IE 6 is an inadequate platform for developing advanced Web 2.0 applications. I suspect that a number of hard core web application developers will nod their heads in agreement with this statement. From my experience, IE 6 is certainly more challenging to work with than some of its competitors, and it exhibits some very unpleasant behaviours that make it a difficult platform with which to develop advanced Web 2.0 applications.

Before I go further, I know some folks may be asking what exactly are “advanced Web 2.0 applications?” I describe them as the class of application making extensive use of AJAX and DHTML – which I like to, for convenience, group together under the AJAX umbrella – to provide a rich and compelling end user experience. Such applications can be easily identified by their ability to provide the flexibility, power, and richness of their desktop counterparts while at the same time bringing the power and benefits of the Web to the end user. The Zimbra Collaboration Suite’s web client as an example of such an application.

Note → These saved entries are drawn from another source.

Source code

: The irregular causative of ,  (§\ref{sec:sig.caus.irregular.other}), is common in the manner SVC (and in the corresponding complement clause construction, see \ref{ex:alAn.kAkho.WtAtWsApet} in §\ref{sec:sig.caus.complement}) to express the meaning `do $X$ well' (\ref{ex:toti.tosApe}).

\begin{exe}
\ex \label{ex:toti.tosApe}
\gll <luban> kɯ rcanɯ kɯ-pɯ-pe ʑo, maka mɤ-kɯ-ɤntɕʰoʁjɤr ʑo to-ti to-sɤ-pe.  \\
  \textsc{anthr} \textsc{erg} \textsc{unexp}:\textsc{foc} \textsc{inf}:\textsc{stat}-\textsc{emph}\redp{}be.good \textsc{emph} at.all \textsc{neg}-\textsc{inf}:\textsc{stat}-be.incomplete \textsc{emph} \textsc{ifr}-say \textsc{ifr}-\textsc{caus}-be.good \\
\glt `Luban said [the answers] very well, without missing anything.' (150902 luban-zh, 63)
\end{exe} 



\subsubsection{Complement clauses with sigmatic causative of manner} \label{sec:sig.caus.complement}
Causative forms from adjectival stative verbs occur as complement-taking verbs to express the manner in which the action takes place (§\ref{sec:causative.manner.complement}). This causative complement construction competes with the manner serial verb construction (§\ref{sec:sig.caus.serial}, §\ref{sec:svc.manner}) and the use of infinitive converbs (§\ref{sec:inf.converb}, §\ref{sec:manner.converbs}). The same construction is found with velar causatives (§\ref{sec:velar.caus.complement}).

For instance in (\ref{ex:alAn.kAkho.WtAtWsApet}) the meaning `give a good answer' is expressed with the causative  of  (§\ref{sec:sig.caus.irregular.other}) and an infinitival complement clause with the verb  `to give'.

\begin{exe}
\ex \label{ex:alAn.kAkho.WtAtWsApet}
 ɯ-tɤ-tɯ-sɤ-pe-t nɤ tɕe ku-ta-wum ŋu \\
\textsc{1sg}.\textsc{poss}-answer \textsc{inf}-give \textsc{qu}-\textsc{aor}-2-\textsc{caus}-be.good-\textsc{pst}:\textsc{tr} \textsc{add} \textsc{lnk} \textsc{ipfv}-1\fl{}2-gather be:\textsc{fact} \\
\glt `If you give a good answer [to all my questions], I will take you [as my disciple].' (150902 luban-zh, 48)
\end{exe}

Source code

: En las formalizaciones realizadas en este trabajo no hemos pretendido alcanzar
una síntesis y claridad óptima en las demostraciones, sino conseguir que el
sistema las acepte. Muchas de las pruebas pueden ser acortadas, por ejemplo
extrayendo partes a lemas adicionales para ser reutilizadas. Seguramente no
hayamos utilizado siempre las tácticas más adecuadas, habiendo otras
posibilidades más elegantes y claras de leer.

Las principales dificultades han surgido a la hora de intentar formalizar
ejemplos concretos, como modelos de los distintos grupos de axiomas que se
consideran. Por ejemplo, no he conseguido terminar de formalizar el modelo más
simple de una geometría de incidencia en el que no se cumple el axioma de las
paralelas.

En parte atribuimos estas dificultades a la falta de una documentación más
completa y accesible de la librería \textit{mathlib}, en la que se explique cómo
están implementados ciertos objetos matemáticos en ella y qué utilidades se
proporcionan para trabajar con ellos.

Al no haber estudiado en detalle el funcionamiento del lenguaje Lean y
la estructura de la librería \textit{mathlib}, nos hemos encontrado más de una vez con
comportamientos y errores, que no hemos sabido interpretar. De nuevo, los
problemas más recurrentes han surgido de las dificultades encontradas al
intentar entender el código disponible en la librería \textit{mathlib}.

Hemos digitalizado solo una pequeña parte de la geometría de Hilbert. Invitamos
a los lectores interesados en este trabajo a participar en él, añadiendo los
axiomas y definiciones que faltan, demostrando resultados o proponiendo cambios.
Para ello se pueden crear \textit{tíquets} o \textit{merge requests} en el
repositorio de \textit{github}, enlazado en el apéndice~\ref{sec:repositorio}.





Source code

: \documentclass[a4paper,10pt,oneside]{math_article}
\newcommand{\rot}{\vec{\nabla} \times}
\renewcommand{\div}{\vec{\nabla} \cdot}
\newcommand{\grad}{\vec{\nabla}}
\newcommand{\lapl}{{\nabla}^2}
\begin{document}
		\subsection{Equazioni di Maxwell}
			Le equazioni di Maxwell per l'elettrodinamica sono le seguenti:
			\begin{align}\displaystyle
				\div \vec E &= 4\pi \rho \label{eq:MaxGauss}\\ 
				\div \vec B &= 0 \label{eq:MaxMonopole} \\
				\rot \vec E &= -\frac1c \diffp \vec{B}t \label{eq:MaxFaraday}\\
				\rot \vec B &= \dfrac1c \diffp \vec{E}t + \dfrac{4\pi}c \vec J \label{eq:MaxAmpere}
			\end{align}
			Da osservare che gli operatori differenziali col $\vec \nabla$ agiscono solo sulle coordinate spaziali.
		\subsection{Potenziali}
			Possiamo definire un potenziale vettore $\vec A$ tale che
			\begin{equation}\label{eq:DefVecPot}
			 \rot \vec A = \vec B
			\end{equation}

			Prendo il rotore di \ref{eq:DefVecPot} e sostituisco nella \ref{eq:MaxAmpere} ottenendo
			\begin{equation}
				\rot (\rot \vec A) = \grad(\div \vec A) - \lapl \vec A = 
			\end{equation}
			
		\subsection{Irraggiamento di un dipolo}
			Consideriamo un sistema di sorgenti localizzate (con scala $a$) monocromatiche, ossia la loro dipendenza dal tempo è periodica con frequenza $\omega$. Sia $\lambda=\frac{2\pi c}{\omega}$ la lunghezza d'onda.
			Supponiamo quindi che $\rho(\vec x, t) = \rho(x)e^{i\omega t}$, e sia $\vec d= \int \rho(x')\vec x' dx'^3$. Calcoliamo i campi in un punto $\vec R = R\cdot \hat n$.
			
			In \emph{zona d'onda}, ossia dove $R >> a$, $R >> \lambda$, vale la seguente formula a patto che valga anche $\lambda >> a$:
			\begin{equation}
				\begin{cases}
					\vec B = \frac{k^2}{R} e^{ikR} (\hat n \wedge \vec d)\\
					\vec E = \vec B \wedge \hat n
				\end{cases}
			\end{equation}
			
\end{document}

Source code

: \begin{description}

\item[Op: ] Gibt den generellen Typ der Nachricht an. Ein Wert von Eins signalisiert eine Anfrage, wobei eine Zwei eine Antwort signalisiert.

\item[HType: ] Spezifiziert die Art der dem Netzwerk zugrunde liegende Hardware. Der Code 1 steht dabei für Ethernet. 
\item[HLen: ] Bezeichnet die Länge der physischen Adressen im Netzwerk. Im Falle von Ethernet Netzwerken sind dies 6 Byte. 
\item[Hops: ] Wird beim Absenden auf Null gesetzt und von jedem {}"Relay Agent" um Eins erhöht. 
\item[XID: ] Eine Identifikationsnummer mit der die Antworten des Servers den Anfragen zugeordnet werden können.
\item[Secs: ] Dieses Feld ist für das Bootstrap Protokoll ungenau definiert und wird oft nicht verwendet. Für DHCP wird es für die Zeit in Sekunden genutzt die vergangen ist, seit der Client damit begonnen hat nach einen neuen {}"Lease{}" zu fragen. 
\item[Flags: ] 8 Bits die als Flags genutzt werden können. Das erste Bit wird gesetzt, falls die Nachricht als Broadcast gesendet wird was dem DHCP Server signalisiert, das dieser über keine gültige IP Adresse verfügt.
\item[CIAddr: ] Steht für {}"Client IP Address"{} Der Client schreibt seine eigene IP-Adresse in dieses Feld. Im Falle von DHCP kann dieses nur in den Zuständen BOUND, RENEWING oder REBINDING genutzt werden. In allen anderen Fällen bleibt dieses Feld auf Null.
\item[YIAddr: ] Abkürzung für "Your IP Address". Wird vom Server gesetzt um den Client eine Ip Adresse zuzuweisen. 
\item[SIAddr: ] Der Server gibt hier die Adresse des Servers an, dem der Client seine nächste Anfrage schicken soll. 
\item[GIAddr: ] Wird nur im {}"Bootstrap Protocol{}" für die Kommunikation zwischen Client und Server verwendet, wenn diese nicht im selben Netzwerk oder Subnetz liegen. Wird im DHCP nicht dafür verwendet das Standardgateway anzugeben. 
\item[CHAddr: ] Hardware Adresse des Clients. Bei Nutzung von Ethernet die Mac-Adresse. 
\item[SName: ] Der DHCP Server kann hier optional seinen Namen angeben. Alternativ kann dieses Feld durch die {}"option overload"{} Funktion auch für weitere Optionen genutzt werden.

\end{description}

From a Web 2.0 application developers perspective (developers who use a lot of JavaScript and DOM manipulaion), IE 6 is plagued by a number of well known problems such as its ability to readily leak memory. Regrettably, Microsoft’s next release of Internet Explorer, IE 7, does little to resolve these issues.

The reality is that IE has for many years enjoyed an overwhelming dominance on the desktop. Thus Microsoft has had little or no motivation to drive forward the development of its browser – How many years has the end user community been lobbying for PNG transparency and tabbed browsing support? While both of these features are coming in IE 7, it is likely because of the momentum gained by Firefox that Microsoft is bothering to pay any attention to its browser. It is hard to blame Microsoft. After all the browser wars had been won and the competition (Netscape) vanquished. There was little if any reason to continue having some very talented engineers working on improving a product that was at the time sufficiently complete and that had no viable competition in the marketplace. In fact until recently Microsoft had for all intents and purposes disbanded its browser development team. The recently reconstituted team has been focusing on playing catchup with end-user features and has not to date addressed the fundamental issues hobbling the browser.

Fortunately, Mozilla’s Firefox browser has been able to fill the vacuum left by IE’s shortcomings. Firefox not only provides a better and more secure cross-OS end-user browsing experience, but it also provides a superior and more robust engine with which to develop AJAX applications. Indeed, comparing Firefox’s performance as a Web 2.0 platform against IE highlights some of the gaps that currently exist between the two browsers, and Firefox certainly requires less “magic” to make it behave than does IE. This is not to say that Firefox is perfect. It too suffers from a number of issues that hinder application developers (the infamous “disappearing” cursor inside of text input fields is one such example). The Mozilla folks definitely have a bunch of work left ahead of them.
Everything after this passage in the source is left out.